Records from a collection:
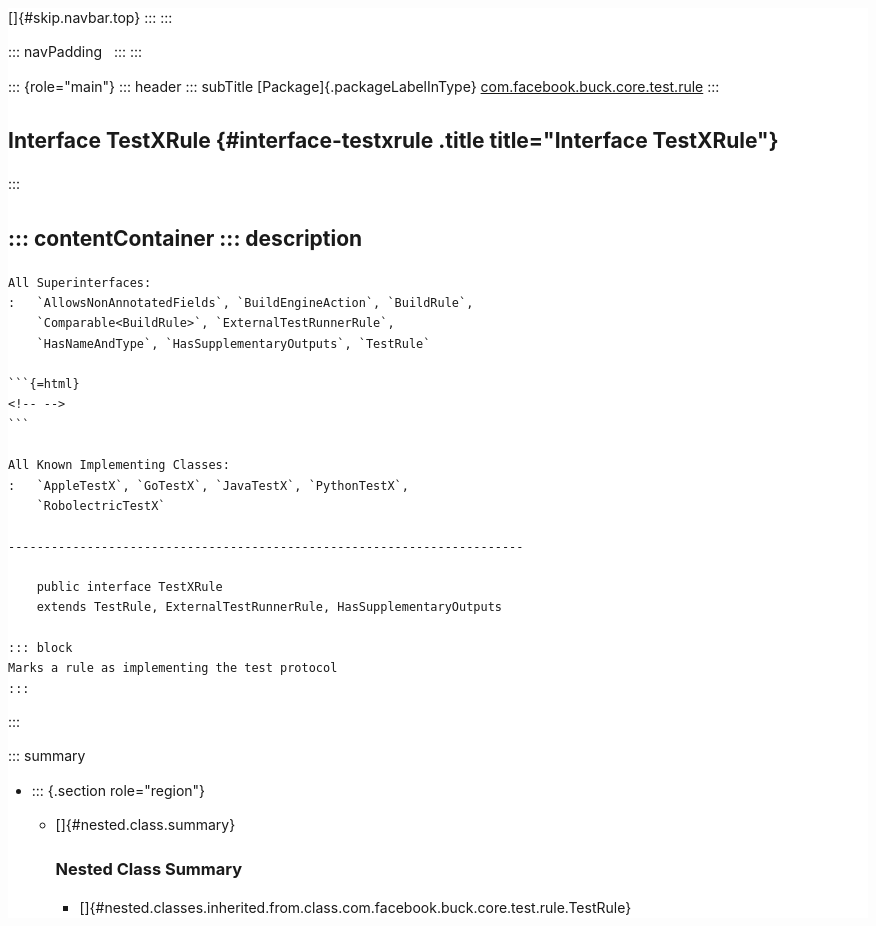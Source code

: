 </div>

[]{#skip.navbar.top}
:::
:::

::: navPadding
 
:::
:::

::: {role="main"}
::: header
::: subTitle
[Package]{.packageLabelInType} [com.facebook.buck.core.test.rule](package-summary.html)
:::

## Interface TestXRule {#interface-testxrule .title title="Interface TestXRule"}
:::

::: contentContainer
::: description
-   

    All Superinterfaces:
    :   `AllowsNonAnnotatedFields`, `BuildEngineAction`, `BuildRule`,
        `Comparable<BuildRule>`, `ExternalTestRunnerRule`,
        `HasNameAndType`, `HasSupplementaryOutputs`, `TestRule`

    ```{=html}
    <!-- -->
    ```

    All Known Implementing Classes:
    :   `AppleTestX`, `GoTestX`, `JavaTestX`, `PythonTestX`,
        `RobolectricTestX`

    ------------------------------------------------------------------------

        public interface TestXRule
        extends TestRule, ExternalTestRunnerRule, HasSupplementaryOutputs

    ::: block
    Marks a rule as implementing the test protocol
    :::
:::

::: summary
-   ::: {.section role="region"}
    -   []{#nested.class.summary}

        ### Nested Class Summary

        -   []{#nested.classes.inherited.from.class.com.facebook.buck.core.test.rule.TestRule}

Work request:
Go through the entries above and copy out every line that includes the word "buck".

Answer to this problem:
[Package]{.packageLabelInType} [com.facebook.buck.core.test.rule](package-summary.html)
        -   []{#nested.classes.inherited.from.class.com.facebook.buck.core.test.rule.TestRule}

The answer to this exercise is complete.